TASK DIRECTIONS:
Produce exactly the lines starting at the one containing "<dt>Empathic</dt>" and ending at the last line of the material, with nothing added.

===

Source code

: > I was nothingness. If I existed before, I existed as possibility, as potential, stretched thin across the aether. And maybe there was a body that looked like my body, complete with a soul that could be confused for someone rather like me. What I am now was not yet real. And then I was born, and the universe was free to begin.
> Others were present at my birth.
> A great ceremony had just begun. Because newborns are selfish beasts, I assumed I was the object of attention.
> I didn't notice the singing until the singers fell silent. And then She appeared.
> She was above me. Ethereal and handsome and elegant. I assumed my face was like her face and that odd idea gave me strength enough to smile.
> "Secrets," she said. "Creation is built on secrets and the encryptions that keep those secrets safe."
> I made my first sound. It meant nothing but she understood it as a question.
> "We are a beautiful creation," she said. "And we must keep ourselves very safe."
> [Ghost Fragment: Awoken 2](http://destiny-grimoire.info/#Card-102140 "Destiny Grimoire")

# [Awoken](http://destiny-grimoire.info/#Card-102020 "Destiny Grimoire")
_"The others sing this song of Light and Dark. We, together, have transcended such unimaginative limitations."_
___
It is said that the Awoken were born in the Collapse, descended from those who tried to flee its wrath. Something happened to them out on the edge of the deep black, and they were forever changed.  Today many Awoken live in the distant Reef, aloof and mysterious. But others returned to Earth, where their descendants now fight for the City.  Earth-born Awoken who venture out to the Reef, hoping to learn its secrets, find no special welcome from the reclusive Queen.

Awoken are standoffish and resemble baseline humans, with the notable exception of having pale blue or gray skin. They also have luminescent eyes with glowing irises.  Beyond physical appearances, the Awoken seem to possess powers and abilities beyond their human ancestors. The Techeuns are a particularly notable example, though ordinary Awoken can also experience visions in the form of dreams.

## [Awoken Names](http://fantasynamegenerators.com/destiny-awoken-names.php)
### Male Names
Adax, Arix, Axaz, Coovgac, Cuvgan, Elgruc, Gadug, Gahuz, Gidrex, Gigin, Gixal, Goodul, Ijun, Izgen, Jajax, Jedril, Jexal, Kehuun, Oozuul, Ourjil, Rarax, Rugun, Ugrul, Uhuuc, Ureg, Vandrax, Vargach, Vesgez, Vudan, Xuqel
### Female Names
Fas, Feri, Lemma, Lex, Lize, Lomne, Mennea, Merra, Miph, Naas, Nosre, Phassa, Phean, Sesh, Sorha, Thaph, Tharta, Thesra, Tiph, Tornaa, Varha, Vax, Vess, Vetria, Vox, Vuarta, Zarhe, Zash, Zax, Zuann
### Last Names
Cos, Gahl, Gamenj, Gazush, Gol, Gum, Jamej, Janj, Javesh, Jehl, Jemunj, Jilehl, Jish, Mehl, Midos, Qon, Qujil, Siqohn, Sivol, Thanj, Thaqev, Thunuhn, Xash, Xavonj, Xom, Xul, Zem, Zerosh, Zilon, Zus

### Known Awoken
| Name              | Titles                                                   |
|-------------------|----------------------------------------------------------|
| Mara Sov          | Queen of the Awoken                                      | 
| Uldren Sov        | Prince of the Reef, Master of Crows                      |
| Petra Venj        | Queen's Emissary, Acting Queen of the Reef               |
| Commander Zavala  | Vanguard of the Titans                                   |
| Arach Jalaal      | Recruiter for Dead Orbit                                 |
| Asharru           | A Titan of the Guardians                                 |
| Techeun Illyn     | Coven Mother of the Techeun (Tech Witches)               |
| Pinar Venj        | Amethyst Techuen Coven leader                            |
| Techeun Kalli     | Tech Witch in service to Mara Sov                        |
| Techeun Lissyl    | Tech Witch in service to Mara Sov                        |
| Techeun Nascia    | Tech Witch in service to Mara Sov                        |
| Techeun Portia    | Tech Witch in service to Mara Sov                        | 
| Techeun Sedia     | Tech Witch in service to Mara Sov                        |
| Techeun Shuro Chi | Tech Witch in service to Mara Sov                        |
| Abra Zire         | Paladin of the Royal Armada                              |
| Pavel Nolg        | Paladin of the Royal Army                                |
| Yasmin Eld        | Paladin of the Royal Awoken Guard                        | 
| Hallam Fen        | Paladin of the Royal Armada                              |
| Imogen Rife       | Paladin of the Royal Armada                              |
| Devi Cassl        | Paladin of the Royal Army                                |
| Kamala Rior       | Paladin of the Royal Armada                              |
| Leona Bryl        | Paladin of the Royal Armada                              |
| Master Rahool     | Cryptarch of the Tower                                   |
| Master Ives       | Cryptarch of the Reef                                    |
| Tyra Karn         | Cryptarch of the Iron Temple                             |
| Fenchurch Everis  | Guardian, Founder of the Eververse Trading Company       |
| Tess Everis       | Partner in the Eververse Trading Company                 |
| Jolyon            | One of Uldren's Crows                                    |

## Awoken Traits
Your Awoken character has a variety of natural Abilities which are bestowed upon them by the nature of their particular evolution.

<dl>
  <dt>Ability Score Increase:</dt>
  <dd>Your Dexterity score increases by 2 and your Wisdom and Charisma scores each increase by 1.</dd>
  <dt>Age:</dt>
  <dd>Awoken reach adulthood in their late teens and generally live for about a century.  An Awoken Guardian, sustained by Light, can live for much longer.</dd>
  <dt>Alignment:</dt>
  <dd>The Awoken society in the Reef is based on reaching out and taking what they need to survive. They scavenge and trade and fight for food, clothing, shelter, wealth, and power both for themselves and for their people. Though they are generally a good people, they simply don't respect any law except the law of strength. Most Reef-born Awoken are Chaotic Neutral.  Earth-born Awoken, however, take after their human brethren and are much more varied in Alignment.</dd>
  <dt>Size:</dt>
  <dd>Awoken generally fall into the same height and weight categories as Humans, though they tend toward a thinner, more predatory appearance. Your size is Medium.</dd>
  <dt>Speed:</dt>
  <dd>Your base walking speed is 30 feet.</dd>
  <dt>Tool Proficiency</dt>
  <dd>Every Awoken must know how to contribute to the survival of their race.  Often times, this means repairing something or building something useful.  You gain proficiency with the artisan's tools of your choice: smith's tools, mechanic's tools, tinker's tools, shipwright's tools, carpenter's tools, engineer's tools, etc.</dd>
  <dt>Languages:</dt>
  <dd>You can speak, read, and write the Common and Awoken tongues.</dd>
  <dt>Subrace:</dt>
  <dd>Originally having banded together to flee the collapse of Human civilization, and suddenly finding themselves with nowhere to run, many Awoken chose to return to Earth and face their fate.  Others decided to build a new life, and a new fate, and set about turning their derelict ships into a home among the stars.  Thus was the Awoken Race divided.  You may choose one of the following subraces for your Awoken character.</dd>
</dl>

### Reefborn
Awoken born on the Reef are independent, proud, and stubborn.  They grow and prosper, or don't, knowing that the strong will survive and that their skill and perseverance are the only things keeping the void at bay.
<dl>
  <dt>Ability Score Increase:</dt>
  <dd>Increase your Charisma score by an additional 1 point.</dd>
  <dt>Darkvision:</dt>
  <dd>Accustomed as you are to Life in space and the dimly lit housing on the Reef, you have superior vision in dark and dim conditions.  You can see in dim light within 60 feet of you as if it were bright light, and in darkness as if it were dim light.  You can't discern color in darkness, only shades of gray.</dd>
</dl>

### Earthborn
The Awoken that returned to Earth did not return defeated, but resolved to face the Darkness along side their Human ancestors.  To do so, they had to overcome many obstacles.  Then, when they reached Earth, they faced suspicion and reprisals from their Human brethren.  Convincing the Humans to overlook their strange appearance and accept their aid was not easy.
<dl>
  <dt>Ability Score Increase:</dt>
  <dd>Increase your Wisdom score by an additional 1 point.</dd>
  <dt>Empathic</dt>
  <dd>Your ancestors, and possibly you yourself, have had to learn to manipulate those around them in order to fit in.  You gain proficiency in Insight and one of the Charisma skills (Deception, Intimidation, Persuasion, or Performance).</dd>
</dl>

===

TASK SOLUTION:
  <dt>Empathic</dt>
  <dd>Your ancestors, and possibly you yourself, have had to learn to manipulate those around them in order to fit in.  You gain proficiency in Insight and one of the Charisma skills (Deception, Intimidation, Persuasion, or Performance).</dd>
</dl>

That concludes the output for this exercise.